Now, I’ve made this Cycle. I’m happy with it, I’ve made this template. And I’m happy with it, I can go into the settings here. I can look at changing whether we retry the individual call, if an error is encountered, whether we stop the integration or we stop the transaction, I can also lock my requests. So that allows me to see what is being sent out from Cyclr, as well as what is being returned, I can choose the shedule, or the scheduling of this cycle running. So I can choose to run this cycle every X number of hours or days or weeks.
For this I’ll just put it as one every hour, and then collection splitting, which we’ve already covered.
Now, for each cycle, I can set up variables. And these variables can be set up by the user during the auth process.

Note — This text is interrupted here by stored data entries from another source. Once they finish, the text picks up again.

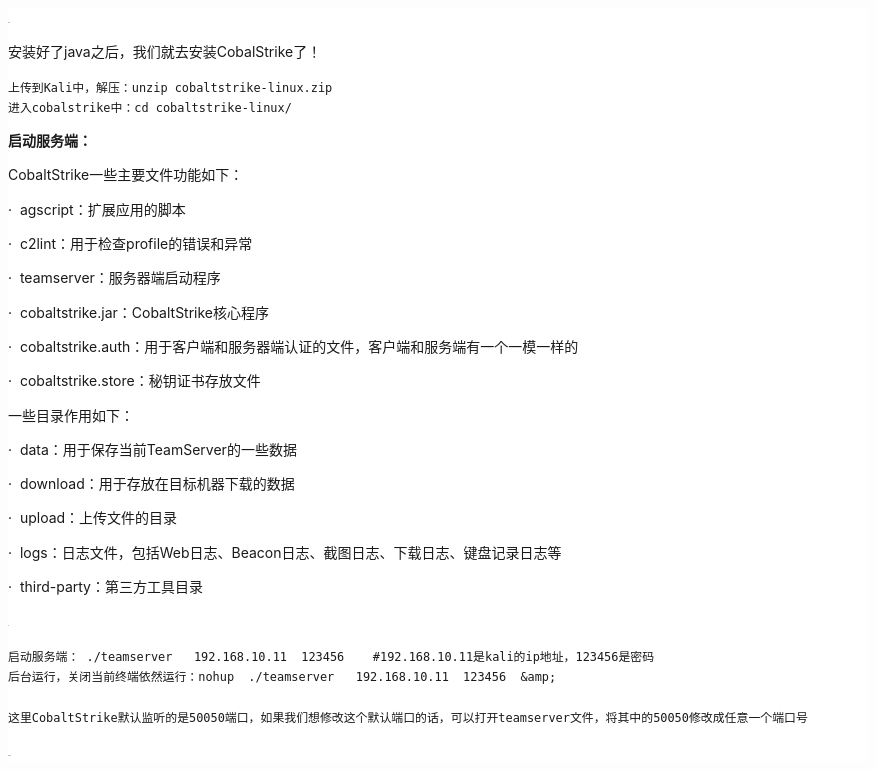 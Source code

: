 [![](data:image/png;base64,iVBORw0KGgoAAAANSUhEUgAAAAEAAAABCAYAAAAfFcSJAAAAAXNSR0IArs4c6QAAAARnQU1BAACxjwv8YQUAAAAJcEhZcwAADsQAAA7EAZUrDhsAAAANSURBVBhXYzh8+PB/AAffA0nNPuCLAAAAAElFTkSuQmCC)](https://p0.ssl.qhimg.com/t012eb09f21483b324d.gif)[![](data:image/png;base64,iVBORw0KGgoAAAANSUhEUgAAAAEAAAABCAYAAAAfFcSJAAAAAXNSR0IArs4c6QAAAARnQU1BAACxjwv8YQUAAAAJcEhZcwAADsQAAA7EAZUrDhsAAAANSURBVBhXYzh8+PB/AAffA0nNPuCLAAAAAElFTkSuQmCC)](https://p2.ssl.qhimg.com/t0124e08c14ea9507d3.png)

安装好了java之后，我们就去安装CobalStrike了！

```
上传到Kali中，解压：unzip cobaltstrike-linux.zip
进入cobalstrike中：cd cobaltstrike-linux/
```



**启动服务端：**

CobaltStrike一些主要文件功能如下：

·  agscript：扩展应用的脚本

·  c2lint：用于检查profile的错误和异常

·  teamserver：服务器端启动程序

·  cobaltstrike.jar：CobaltStrike核心程序

·  cobaltstrike.auth：用于客户端和服务器端认证的文件，客户端和服务端有一个一模一样的

·  cobaltstrike.store：秘钥证书存放文件

一些目录作用如下：

·  data：用于保存当前TeamServer的一些数据

·  download：用于存放在目标机器下载的数据

·  upload：上传文件的目录

·  logs：日志文件，包括Web日志、Beacon日志、截图日志、下载日志、键盘记录日志等

·  third-party：第三方工具目录

[![](data:image/png;base64,iVBORw0KGgoAAAANSUhEUgAAAAEAAAABCAYAAAAfFcSJAAAAAXNSR0IArs4c6QAAAARnQU1BAACxjwv8YQUAAAAJcEhZcwAADsQAAA7EAZUrDhsAAAANSURBVBhXYzh8+PB/AAffA0nNPuCLAAAAAElFTkSuQmCC)](https://p2.ssl.qhimg.com/t0176d7510d7af6b605.png)

```
启动服务端： ./teamserver   192.168.10.11  123456    #192.168.10.11是kali的ip地址，123456是密码
后台运行，关闭当前终端依然运行：nohup  ./teamserver   192.168.10.11  123456  &amp;
​
这里CobaltStrike默认监听的是50050端口，如果我们想修改这个默认端口的话，可以打开teamserver文件，将其中的50050修改成任意一个端口号
```

[![](data:image/png;base64,iVBORw0KGgoAAAANSUhEUgAAAAEAAAABCAYAAAAfFcSJAAAAAXNSR0IArs4c6QAAAARnQU1BAACxjwv8YQUAAAAJcEhZcwAADsQAAA7EAZUrDhsAAAANSURBVBhXYzh8+PB/AAffA0nNPuCLAAAAAElFTkSuQmCC)](https://p0.ssl.qhimg.com/t012eb09f21483b324d.gif)[![](data:image/png;base64,iVBORw0KGgoAAAANSUhEUgAAAAEAAAABCAYAAAAfFcSJAAAAAXNSR0IArs4c6QAAAARnQU1BAACxjwv8YQUAAAAJcEhZcwAADsQAAA7EAZUrDhsAAAANSURBVBhXYzh8+PB/AAffA0nNPuCLAAAAAElFTkSuQmCC)](https://p4.ssl.qhimg.com/t01fcb0530a586d7b57.png)[![](data:image/png;base64,iVBORw0KGgoAAAANSUhEUgAAAAEAAAABCAYAAAAfFcSJAAAAAXNSR0IArs4c6QAAAARnQU1BAACxjwv8YQUAAAAJcEhZcwAADsQAAA7EAZUrDhsAAAANSURBVBhXYzh8+PB/AAffA0nNPuCLAAAAAElFTkSuQmCC)](https://p0.ssl.qhimg.com/t012eb09f21483b324d.gif)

If it’s information that’s required across multiple fields, you can just put the variable in place of leaving the field user configurable, and it will take that variable option and push it into the customers field or push it into the Cycle so that the customer can then run the Cycle with their customizations and do not have to worry about them setting up the same information multiple numbers of times.
Data retention. By default, it’s set to 31 days, we understand that some people may work with sensitive information that can’t be on the platform for that long. So it gives you the option on a per cycle basis to determine how long information stays on the platform, whether it’s successful transactions or error transactions.
The audit log, now this shows you integration events and the user that has either triggered them or cause them to happen. So in this instance, you can see both times I activated the connector, deactivated and stopped isn’t associated with anyone. And that’s because the one time transaction has completed as it explains in the comment, and it gives you a timestamp. And if you hover over it, it gives you the UTC timestamp as well. So you can see when an action has happened or occurred.
And finally the connector installation. So when the connector is published, and it’s facing the API, if a customer is looking to install this template into their account, you have the option of choosing whether it uses an existing installation of Salesforce for that customer and existing installation of Google Sheets for that customer, or if each time the templates, and so it takes a fresh instance of that connector.
So for something like Klaviyo, which has a different API key for each shop, and users can have many shops, you would want to choose a fresh installation.
For something like Salesforce where users are typically only using their information. In that scenario, you would use the existing installation.